EXERCISE REQUIREMENTS
Copy every line of the data that contains the string "alice".

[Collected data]
········
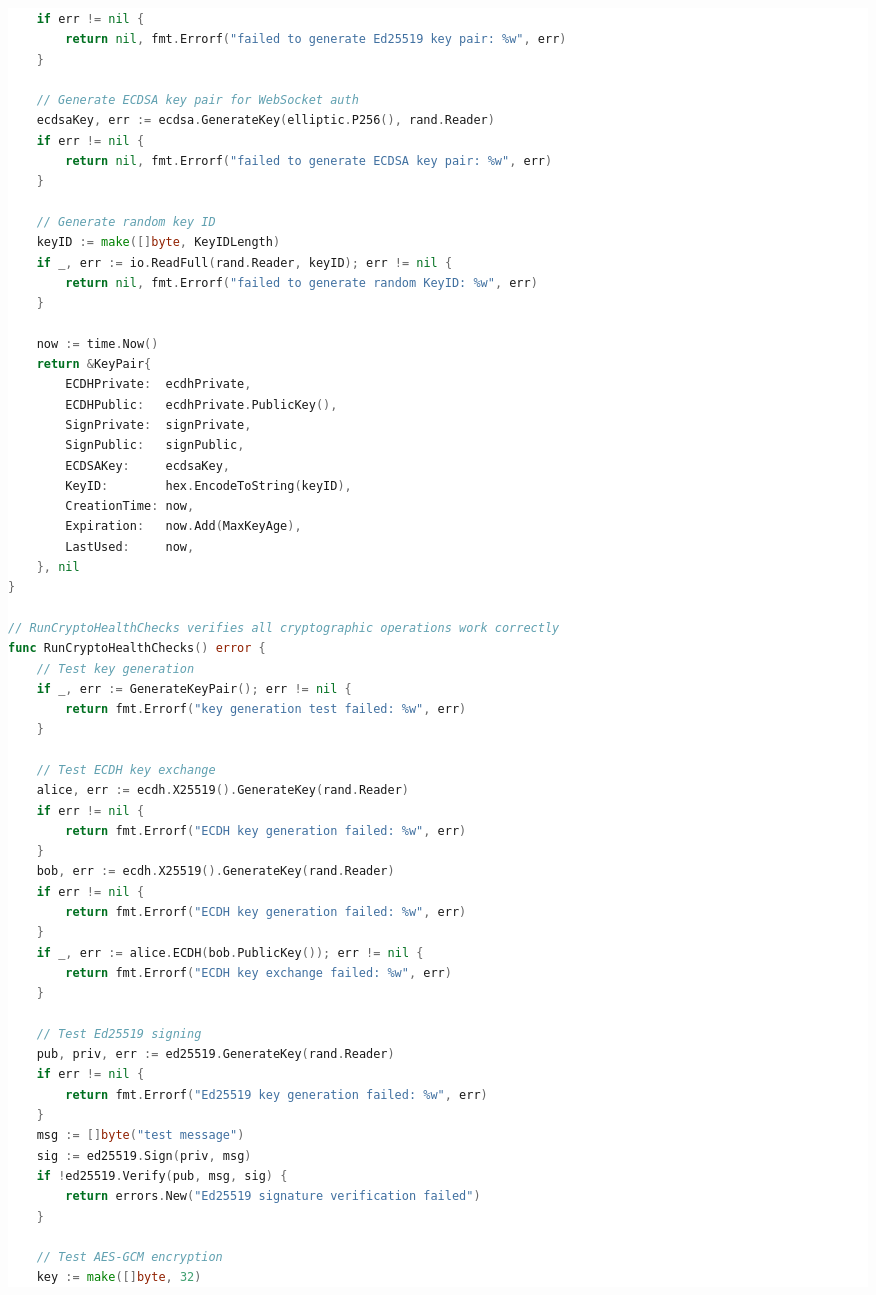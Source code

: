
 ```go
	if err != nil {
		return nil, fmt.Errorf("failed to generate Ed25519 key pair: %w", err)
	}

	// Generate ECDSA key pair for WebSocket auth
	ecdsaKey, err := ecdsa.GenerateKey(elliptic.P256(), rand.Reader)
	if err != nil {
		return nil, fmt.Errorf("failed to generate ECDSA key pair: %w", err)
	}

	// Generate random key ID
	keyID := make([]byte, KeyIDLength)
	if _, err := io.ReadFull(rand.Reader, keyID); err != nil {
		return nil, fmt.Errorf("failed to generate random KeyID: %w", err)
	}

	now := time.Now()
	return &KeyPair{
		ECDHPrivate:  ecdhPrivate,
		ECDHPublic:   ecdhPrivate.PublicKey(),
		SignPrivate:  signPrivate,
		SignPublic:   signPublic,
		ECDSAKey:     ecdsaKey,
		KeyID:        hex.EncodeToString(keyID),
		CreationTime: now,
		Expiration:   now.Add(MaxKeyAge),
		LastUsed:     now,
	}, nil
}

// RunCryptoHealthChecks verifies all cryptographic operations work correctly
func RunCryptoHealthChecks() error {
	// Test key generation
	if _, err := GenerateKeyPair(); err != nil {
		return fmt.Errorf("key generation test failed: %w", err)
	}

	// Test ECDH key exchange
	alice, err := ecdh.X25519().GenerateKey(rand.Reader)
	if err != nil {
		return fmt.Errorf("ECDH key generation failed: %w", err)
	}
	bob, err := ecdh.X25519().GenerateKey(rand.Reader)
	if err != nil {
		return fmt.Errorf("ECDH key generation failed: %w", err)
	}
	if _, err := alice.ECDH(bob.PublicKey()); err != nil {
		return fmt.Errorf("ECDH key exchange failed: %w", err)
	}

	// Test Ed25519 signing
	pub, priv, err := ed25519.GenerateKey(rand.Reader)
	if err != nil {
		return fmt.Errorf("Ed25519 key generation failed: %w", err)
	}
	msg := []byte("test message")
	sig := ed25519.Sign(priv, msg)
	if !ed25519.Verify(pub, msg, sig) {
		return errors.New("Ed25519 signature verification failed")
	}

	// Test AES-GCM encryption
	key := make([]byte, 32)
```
········
RESULT OF THIS TASK
	alice, err := ecdh.X25519().GenerateKey(rand.Reader)
	if _, err := alice.ECDH(bob.PublicKey()); err != nil {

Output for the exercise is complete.